Data excerpts
------------------------
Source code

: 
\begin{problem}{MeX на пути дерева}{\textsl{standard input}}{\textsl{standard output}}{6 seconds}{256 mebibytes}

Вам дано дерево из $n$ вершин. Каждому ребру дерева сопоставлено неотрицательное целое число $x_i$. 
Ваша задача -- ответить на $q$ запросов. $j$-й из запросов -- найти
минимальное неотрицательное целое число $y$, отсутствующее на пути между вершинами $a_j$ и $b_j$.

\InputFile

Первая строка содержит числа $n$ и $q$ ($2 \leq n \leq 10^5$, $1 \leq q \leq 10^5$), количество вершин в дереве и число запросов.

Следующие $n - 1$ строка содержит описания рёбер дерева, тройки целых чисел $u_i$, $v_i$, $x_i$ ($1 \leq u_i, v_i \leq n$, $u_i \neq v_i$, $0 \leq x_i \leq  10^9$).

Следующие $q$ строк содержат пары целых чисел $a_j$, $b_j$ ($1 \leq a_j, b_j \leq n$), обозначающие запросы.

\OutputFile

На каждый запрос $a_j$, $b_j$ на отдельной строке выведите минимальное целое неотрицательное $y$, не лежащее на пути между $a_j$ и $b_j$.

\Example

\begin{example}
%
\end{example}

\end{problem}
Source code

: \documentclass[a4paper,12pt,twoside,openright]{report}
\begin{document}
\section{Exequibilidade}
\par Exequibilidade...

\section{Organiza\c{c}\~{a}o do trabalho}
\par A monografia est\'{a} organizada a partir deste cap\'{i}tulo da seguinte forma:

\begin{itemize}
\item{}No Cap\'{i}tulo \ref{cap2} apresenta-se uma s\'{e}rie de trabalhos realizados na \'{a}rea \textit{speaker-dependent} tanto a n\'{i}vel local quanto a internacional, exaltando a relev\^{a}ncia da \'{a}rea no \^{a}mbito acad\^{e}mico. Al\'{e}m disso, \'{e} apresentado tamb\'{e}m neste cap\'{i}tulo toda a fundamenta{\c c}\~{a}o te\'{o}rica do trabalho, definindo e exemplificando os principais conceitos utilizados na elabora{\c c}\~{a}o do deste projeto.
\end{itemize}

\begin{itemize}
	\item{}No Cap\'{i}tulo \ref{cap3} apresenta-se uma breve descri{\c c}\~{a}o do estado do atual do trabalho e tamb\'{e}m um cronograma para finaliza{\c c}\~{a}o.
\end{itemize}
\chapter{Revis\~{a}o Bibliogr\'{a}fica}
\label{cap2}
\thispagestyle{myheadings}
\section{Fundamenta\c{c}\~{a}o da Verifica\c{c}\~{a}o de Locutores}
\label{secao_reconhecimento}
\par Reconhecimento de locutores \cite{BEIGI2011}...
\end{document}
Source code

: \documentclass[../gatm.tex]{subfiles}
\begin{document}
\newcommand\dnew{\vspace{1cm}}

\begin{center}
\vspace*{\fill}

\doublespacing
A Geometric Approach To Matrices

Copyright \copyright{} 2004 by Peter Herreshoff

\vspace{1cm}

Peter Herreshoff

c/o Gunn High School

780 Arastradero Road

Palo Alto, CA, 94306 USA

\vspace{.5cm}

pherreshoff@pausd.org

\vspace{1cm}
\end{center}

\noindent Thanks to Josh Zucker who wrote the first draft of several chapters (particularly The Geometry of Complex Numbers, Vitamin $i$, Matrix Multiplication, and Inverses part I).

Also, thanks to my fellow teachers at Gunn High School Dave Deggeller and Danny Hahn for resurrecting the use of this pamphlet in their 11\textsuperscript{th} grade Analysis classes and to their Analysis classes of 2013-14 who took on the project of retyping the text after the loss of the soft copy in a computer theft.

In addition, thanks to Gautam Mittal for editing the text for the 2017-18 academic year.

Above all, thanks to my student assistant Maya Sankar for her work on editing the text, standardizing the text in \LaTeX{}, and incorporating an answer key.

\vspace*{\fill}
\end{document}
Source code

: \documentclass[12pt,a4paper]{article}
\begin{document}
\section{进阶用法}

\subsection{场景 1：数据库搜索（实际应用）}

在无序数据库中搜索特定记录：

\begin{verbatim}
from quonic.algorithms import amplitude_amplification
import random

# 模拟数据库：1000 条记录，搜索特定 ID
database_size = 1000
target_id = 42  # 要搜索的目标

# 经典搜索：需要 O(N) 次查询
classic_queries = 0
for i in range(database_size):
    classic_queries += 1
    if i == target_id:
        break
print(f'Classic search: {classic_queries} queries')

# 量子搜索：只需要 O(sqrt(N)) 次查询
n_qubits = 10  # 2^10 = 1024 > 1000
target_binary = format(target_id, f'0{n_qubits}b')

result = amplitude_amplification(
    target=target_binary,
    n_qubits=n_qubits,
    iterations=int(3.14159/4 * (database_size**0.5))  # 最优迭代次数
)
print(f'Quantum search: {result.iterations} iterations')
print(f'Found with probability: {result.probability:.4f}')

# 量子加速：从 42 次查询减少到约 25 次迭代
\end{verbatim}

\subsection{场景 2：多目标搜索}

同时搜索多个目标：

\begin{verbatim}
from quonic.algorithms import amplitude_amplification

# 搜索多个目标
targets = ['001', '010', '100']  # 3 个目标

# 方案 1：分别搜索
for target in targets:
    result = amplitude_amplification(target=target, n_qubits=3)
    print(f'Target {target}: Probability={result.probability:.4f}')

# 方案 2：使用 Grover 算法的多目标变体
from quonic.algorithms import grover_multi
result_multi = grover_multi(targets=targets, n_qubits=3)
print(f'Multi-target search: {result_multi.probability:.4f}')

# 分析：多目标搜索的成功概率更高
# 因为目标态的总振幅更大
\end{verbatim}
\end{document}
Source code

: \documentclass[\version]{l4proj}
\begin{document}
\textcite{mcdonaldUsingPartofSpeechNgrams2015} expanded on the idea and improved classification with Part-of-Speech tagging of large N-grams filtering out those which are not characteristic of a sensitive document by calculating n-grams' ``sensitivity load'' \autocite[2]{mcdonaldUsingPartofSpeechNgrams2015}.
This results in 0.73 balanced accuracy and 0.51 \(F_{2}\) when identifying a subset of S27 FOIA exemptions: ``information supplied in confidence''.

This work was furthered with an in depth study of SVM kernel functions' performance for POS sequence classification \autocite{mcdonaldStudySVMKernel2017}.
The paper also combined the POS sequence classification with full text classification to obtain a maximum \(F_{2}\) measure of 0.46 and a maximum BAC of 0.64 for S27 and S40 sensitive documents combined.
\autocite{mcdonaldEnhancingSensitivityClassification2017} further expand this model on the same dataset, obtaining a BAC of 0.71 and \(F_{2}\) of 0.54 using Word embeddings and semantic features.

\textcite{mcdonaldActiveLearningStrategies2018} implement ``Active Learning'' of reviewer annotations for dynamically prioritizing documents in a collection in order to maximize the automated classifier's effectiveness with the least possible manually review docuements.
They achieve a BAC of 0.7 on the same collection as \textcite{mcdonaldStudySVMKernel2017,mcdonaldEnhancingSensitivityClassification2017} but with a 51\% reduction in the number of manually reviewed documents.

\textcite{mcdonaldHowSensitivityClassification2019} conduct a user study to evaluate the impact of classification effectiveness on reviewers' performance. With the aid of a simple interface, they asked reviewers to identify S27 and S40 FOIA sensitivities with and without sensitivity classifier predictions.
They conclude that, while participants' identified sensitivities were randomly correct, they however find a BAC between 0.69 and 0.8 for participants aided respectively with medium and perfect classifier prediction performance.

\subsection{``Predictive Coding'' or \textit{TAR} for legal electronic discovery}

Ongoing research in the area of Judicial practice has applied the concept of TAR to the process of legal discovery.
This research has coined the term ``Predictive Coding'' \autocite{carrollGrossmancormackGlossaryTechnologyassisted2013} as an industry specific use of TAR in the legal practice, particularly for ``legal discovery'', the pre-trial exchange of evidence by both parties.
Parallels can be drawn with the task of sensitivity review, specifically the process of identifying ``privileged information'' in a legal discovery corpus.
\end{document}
------------------------
▶ Exercise prompt
Reproduce each entry above character for character.

▶ Answer to this exercise
Source code

: 
\begin{problem}{MeX на пути дерева}{\textsl{standard input}}{\textsl{standard output}}{6 seconds}{256 mebibytes}

Вам дано дерево из $n$ вершин. Каждому ребру дерева сопоставлено неотрицательное целое число $x_i$. 
Ваша задача -- ответить на $q$ запросов. $j$-й из запросов -- найти
минимальное неотрицательное целое число $y$, отсутствующее на пути между вершинами $a_j$ и $b_j$.

\InputFile

Первая строка содержит числа $n$ и $q$ ($2 \leq n \leq 10^5$, $1 \leq q \leq 10^5$), количество вершин в дереве и число запросов.

Следующие $n - 1$ строка содержит описания рёбер дерева, тройки целых чисел $u_i$, $v_i$, $x_i$ ($1 \leq u_i, v_i \leq n$, $u_i \neq v_i$, $0 \leq x_i \leq  10^9$).

Следующие $q$ строк содержат пары целых чисел $a_j$, $b_j$ ($1 \leq a_j, b_j \leq n$), обозначающие запросы.

\OutputFile

На каждый запрос $a_j$, $b_j$ на отдельной строке выведите минимальное целое неотрицательное $y$, не лежащее на пути между $a_j$ и $b_j$.

\Example

\begin{example}
%
\end{example}

\end{problem}
Source code

: \documentclass[a4paper,12pt,twoside,openright]{report}
\begin{document}
\section{Exequibilidade}
\par Exequibilidade...

\section{Organiza\c{c}\~{a}o do trabalho}
\par A monografia est\'{a} organizada a partir deste cap\'{i}tulo da seguinte forma:

\begin{itemize}
\item{}No Cap\'{i}tulo \ref{cap2} apresenta-se uma s\'{e}rie de trabalhos realizados na \'{a}rea \textit{speaker-dependent} tanto a n\'{i}vel local quanto a internacional, exaltando a relev\^{a}ncia da \'{a}rea no \^{a}mbito acad\^{e}mico. Al\'{e}m disso, \'{e} apresentado tamb\'{e}m neste cap\'{i}tulo toda a fundamenta{\c c}\~{a}o te\'{o}rica do trabalho, definindo e exemplificando os principais conceitos utilizados na elabora{\c c}\~{a}o do deste projeto.
\end{itemize}

\begin{itemize}
	\item{}No Cap\'{i}tulo \ref{cap3} apresenta-se uma breve descri{\c c}\~{a}o do estado do atual do trabalho e tamb\'{e}m um cronograma para finaliza{\c c}\~{a}o.
\end{itemize}
\chapter{Revis\~{a}o Bibliogr\'{a}fica}
\label{cap2}
\thispagestyle{myheadings}
\section{Fundamenta\c{c}\~{a}o da Verifica\c{c}\~{a}o de Locutores}
\label{secao_reconhecimento}
\par Reconhecimento de locutores \cite{BEIGI2011}...
\end{document}
Source code

: \documentclass[../gatm.tex]{subfiles}
\begin{document}
\newcommand\dnew{\vspace{1cm}}

\begin{center}
\vspace*{\fill}

\doublespacing
A Geometric Approach To Matrices

Copyright \copyright{} 2004 by Peter Herreshoff

\vspace{1cm}

Peter Herreshoff

c/o Gunn High School

780 Arastradero Road

Palo Alto, CA, 94306 USA

\vspace{.5cm}

pherreshoff@pausd.org

\vspace{1cm}
\end{center}

\noindent Thanks to Josh Zucker who wrote the first draft of several chapters (particularly The Geometry of Complex Numbers, Vitamin $i$, Matrix Multiplication, and Inverses part I).

Also, thanks to my fellow teachers at Gunn High School Dave Deggeller and Danny Hahn for resurrecting the use of this pamphlet in their 11\textsuperscript{th} grade Analysis classes and to their Analysis classes of 2013-14 who took on the project of retyping the text after the loss of the soft copy in a computer theft.

In addition, thanks to Gautam Mittal for editing the text for the 2017-18 academic year.

Above all, thanks to my student assistant Maya Sankar for her work on editing the text, standardizing the text in \LaTeX{}, and incorporating an answer key.

\vspace*{\fill}
\end{document}
Source code

: \documentclass[12pt,a4paper]{article}
\begin{document}
\section{进阶用法}

\subsection{场景 1：数据库搜索（实际应用）}

在无序数据库中搜索特定记录：

\begin{verbatim}
from quonic.algorithms import amplitude_amplification
import random

# 模拟数据库：1000 条记录，搜索特定 ID
database_size = 1000
target_id = 42  # 要搜索的目标

# 经典搜索：需要 O(N) 次查询
classic_queries = 0
for i in range(database_size):
    classic_queries += 1
    if i == target_id:
        break
print(f'Classic search: {classic_queries} queries')

# 量子搜索：只需要 O(sqrt(N)) 次查询
n_qubits = 10  # 2^10 = 1024 > 1000
target_binary = format(target_id, f'0{n_qubits}b')

result = amplitude_amplification(
    target=target_binary,
    n_qubits=n_qubits,
    iterations=int(3.14159/4 * (database_size**0.5))  # 最优迭代次数
)
print(f'Quantum search: {result.iterations} iterations')
print(f'Found with probability: {result.probability:.4f}')

# 量子加速：从 42 次查询减少到约 25 次迭代
\end{verbatim}

\subsection{场景 2：多目标搜索}

同时搜索多个目标：

\begin{verbatim}
from quonic.algorithms import amplitude_amplification

# 搜索多个目标
targets = ['001', '010', '100']  # 3 个目标

# 方案 1：分别搜索
for target in targets:
    result = amplitude_amplification(target=target, n_qubits=3)
    print(f'Target {target}: Probability={result.probability:.4f}')

# 方案 2：使用 Grover 算法的多目标变体
from quonic.algorithms import grover_multi
result_multi = grover_multi(targets=targets, n_qubits=3)
print(f'Multi-target search: {result_multi.probability:.4f}')

# 分析：多目标搜索的成功概率更高
# 因为目标态的总振幅更大
\end{verbatim}
\end{document}
Source code

: \documentclass[\version]{l4proj}
\begin{document}
\textcite{mcdonaldUsingPartofSpeechNgrams2015} expanded on the idea and improved classification with Part-of-Speech tagging of large N-grams filtering out those which are not characteristic of a sensitive document by calculating n-grams' ``sensitivity load'' \autocite[2]{mcdonaldUsingPartofSpeechNgrams2015}.
This results in 0.73 balanced accuracy and 0.51 \(F_{2}\) when identifying a subset of S27 FOIA exemptions: ``information supplied in confidence''.

This work was furthered with an in depth study of SVM kernel functions' performance for POS sequence classification \autocite{mcdonaldStudySVMKernel2017}.
The paper also combined the POS sequence classification with full text classification to obtain a maximum \(F_{2}\) measure of 0.46 and a maximum BAC of 0.64 for S27 and S40 sensitive documents combined.
\autocite{mcdonaldEnhancingSensitivityClassification2017} further expand this model on the same dataset, obtaining a BAC of 0.71 and \(F_{2}\) of 0.54 using Word embeddings and semantic features.

\textcite{mcdonaldActiveLearningStrategies2018} implement ``Active Learning'' of reviewer annotations for dynamically prioritizing documents in a collection in order to maximize the automated classifier's effectiveness with the least possible manually review docuements.
They achieve a BAC of 0.7 on the same collection as \textcite{mcdonaldStudySVMKernel2017,mcdonaldEnhancingSensitivityClassification2017} but with a 51\% reduction in the number of manually reviewed documents.

\textcite{mcdonaldHowSensitivityClassification2019} conduct a user study to evaluate the impact of classification effectiveness on reviewers' performance. With the aid of a simple interface, they asked reviewers to identify S27 and S40 FOIA sensitivities with and without sensitivity classifier predictions.
They conclude that, while participants' identified sensitivities were randomly correct, they however find a BAC between 0.69 and 0.8 for participants aided respectively with medium and perfect classifier prediction performance.

\subsection{``Predictive Coding'' or \textit{TAR} for legal electronic discovery}

Ongoing research in the area of Judicial practice has applied the concept of TAR to the process of legal discovery.
This research has coined the term ``Predictive Coding'' \autocite{carrollGrossmancormackGlossaryTechnologyassisted2013} as an industry specific use of TAR in the legal practice, particularly for ``legal discovery'', the pre-trial exchange of evidence by both parties.
Parallels can be drawn with the task of sensitivity review, specifically the process of identifying ``privileged information'' in a legal discovery corpus.
\end{document}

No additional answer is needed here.